政治評論家たちは、現政権に対する国民の不満はまだ「爆発的」ではないと見ている。石油や天然ガスの価格が高騰しているおかげで、国民の生活は決して困窮しているわけではない。
とはいえ、政権への不満が高まっていることは事実である。
石油・天然ガスはロシアの救世主にはならないと、プーチン首相も自らEU首脳会談で認めている。また、クドリン財務大臣は、国家予算の負担を考えると2012年から社会保険・年金等々の支払いは難しくなると明らかにしている。
クドリン財務大臣は、「ロシアは石油・天然ガスに頼らずに財政を立て直すため、抜本的な構造改革を実行しなければならない。そのためには『公平な選挙』が必要である」と発言し、物議を醸している。ゴルバチョフ氏が言うように、現在のロシアでは「公平な選挙」が行われていないという指摘でもある。
プリマコフ氏が残した政界への「遺言」
この3月、ロシアの政治界で長年、重鎮として活躍していたプリマコフ元首相が、政治舞台から退く。プリマコフ氏は一貫してプーチン路線をサポートしていた人物だ。
プリマコフ氏は政界を退く前に、政界への「遺言」のようなメッセージを発表した。それは、メドベージェフ大統領の「近代化」路線に対する「7つの異論」(アンチテーゼ)である。プリマコフ氏はこの中で、現政権が行っている経済・社会発展路線について否定的な見方を示している。
まず、メドベージェフ大統領が大きな期待をかけている「イノベーションセンター」の設立は期待通りの効果は生み出せないだろうと論じている。

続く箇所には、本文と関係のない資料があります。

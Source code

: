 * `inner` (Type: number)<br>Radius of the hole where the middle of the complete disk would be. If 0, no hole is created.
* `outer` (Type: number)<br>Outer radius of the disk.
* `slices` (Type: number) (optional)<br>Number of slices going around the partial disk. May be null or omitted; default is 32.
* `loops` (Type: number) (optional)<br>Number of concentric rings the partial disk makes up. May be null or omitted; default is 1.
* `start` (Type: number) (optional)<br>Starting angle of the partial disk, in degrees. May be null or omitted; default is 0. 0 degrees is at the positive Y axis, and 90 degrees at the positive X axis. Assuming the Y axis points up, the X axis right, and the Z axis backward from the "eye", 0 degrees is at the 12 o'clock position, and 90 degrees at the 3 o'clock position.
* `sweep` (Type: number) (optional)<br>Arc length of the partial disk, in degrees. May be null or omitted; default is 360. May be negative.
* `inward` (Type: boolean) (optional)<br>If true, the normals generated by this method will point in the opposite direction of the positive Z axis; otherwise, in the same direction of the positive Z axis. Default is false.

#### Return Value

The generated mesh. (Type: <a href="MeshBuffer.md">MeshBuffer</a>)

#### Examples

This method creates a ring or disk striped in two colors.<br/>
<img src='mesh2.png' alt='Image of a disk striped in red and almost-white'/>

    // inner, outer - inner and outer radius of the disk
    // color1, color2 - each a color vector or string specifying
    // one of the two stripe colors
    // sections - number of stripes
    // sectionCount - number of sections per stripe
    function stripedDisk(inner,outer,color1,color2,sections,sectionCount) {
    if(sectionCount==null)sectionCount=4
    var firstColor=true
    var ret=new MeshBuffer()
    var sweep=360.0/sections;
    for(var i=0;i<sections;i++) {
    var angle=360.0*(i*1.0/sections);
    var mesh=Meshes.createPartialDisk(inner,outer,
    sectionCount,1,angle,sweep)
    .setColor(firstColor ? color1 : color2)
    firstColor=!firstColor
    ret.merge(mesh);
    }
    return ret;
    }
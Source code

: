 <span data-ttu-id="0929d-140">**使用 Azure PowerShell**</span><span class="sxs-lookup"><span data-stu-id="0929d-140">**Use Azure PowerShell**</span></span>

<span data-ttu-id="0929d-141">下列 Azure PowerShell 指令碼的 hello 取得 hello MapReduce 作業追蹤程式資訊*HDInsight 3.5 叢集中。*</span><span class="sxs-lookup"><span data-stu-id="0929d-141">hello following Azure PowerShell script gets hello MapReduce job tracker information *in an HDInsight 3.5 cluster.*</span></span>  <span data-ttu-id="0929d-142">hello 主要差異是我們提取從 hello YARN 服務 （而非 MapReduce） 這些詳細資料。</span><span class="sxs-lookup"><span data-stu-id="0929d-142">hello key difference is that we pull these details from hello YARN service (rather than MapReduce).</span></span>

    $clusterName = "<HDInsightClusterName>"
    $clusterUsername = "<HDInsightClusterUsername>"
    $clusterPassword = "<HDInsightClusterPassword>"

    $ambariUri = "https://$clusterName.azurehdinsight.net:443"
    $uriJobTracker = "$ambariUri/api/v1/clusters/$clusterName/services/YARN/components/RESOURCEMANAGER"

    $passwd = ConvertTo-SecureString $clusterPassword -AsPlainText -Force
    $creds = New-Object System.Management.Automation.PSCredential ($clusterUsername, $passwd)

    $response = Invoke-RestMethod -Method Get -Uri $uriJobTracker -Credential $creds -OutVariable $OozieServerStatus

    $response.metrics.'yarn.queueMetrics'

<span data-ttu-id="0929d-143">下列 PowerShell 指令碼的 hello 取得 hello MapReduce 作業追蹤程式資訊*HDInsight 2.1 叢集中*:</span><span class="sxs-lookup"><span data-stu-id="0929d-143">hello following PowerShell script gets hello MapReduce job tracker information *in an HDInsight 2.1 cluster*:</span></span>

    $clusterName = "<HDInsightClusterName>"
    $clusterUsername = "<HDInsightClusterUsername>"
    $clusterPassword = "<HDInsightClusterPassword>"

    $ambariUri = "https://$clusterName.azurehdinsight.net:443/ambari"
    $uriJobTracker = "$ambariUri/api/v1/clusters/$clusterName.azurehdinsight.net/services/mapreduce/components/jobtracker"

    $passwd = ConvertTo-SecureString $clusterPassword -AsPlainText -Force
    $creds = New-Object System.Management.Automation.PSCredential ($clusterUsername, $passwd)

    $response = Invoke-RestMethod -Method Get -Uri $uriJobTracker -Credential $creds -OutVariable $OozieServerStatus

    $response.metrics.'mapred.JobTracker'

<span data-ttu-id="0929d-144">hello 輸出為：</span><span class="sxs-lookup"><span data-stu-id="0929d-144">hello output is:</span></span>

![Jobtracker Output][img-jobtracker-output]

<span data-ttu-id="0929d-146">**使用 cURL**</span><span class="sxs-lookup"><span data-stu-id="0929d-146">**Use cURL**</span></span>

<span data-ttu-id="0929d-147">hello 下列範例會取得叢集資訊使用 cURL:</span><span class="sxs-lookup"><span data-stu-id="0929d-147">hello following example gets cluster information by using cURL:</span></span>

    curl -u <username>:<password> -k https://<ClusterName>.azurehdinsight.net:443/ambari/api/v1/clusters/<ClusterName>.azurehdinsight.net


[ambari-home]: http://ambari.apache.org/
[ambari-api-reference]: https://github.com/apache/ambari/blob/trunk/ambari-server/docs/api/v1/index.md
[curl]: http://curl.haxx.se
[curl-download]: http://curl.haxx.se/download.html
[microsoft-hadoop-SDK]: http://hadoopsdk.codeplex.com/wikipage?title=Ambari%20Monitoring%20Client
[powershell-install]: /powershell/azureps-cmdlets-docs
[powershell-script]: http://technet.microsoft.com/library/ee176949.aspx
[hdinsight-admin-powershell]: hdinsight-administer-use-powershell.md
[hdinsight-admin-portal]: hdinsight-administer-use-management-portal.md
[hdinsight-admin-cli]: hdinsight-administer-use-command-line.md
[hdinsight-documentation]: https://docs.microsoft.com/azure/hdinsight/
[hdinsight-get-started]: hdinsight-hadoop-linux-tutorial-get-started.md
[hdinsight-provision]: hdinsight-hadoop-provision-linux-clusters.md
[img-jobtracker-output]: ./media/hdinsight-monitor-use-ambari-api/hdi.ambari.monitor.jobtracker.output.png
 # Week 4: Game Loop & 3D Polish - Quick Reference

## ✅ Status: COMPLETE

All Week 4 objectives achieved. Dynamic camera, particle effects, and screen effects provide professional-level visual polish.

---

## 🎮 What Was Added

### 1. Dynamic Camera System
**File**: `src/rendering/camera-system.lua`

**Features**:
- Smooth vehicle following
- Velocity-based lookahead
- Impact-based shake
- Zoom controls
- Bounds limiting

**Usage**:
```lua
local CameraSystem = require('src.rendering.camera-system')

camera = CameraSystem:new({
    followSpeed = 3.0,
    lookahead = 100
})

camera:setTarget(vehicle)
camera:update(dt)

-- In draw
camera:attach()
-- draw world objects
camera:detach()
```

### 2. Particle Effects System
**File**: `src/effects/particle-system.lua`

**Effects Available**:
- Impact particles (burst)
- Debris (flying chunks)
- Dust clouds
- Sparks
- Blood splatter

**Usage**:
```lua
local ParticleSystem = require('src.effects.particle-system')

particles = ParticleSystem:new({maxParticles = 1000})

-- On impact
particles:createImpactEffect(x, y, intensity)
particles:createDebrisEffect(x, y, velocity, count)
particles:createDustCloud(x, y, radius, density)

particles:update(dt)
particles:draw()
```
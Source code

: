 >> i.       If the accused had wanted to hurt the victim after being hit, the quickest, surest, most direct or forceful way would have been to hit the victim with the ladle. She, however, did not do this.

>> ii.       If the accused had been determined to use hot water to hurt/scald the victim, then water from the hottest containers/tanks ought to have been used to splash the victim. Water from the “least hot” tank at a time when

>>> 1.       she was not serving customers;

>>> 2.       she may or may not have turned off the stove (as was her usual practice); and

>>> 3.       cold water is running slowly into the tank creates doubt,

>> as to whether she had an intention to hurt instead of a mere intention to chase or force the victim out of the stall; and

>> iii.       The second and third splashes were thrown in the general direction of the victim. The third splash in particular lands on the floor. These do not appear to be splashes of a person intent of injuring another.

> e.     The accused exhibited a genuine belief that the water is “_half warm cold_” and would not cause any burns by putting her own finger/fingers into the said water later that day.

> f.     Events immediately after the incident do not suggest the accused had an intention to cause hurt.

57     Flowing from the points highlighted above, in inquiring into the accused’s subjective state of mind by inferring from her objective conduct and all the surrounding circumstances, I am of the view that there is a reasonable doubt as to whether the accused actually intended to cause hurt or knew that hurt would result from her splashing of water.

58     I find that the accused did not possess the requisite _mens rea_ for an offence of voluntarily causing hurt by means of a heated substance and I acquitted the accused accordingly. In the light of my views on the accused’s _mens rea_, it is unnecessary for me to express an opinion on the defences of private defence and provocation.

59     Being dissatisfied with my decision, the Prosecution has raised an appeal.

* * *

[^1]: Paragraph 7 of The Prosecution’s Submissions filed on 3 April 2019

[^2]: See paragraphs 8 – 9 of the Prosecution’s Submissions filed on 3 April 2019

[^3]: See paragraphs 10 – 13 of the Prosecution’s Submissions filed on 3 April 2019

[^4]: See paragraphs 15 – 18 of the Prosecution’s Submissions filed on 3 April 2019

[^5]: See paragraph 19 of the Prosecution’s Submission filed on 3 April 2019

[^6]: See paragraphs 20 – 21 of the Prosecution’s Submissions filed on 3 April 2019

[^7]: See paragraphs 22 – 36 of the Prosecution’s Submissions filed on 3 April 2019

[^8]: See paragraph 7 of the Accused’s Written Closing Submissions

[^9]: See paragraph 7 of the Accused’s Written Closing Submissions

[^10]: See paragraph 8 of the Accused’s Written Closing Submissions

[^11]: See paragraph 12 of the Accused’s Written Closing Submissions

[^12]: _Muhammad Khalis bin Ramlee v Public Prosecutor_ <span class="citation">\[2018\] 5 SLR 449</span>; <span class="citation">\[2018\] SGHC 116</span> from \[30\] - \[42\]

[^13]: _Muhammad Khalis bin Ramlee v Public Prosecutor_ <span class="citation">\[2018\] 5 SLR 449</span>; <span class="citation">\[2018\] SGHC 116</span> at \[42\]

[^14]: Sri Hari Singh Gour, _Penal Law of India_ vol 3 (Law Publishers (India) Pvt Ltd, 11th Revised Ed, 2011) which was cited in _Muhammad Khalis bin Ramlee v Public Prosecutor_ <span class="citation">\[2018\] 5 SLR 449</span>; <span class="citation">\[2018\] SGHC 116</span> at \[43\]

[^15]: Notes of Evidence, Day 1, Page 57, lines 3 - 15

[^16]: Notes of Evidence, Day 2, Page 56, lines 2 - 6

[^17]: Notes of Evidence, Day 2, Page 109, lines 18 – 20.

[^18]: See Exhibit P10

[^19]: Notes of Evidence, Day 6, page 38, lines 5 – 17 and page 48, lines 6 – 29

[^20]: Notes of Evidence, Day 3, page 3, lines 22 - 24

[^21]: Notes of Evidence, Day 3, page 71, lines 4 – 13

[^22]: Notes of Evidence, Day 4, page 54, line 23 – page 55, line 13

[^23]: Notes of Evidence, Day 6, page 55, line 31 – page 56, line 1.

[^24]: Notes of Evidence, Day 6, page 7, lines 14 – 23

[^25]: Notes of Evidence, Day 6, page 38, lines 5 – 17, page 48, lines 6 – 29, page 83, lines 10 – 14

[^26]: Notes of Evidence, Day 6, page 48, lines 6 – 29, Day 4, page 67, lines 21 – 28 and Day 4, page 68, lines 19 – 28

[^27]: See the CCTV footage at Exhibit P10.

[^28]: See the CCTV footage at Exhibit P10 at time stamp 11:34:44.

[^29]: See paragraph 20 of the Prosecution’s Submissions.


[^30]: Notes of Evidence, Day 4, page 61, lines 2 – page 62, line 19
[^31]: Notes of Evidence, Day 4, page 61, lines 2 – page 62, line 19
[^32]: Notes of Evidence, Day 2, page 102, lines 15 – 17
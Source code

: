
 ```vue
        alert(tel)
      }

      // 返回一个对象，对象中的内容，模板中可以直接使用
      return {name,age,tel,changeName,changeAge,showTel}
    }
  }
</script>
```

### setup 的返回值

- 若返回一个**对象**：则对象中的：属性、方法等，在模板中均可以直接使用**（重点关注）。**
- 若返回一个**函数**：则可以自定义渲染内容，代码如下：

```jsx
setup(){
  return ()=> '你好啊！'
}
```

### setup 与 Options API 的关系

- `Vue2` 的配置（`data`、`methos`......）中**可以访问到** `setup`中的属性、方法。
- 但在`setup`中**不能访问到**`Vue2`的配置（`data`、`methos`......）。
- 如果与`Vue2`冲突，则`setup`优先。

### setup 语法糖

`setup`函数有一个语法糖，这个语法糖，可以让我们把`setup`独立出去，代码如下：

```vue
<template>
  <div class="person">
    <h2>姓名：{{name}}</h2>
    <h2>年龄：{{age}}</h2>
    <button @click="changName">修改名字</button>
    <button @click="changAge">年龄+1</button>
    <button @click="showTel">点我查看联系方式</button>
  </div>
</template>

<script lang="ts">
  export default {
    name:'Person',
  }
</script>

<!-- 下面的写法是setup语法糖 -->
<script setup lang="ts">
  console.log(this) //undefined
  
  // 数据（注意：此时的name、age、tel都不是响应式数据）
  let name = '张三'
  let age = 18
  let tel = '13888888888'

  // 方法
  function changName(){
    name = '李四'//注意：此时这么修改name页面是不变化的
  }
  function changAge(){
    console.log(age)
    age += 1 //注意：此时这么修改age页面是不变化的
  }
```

プリマコフ氏は、日本をはじめとする先進国の成功モデルを引き合いに出して、「高度に発達した産業なしにイノベーティブな近代化はあり得ない」と指摘する。崩壊したソ連時代の産業の代わりとなる新たな産業の育成が不可欠であり、その大変な問題の解決には、絶対条件として民主主義の発展が欠かせないという。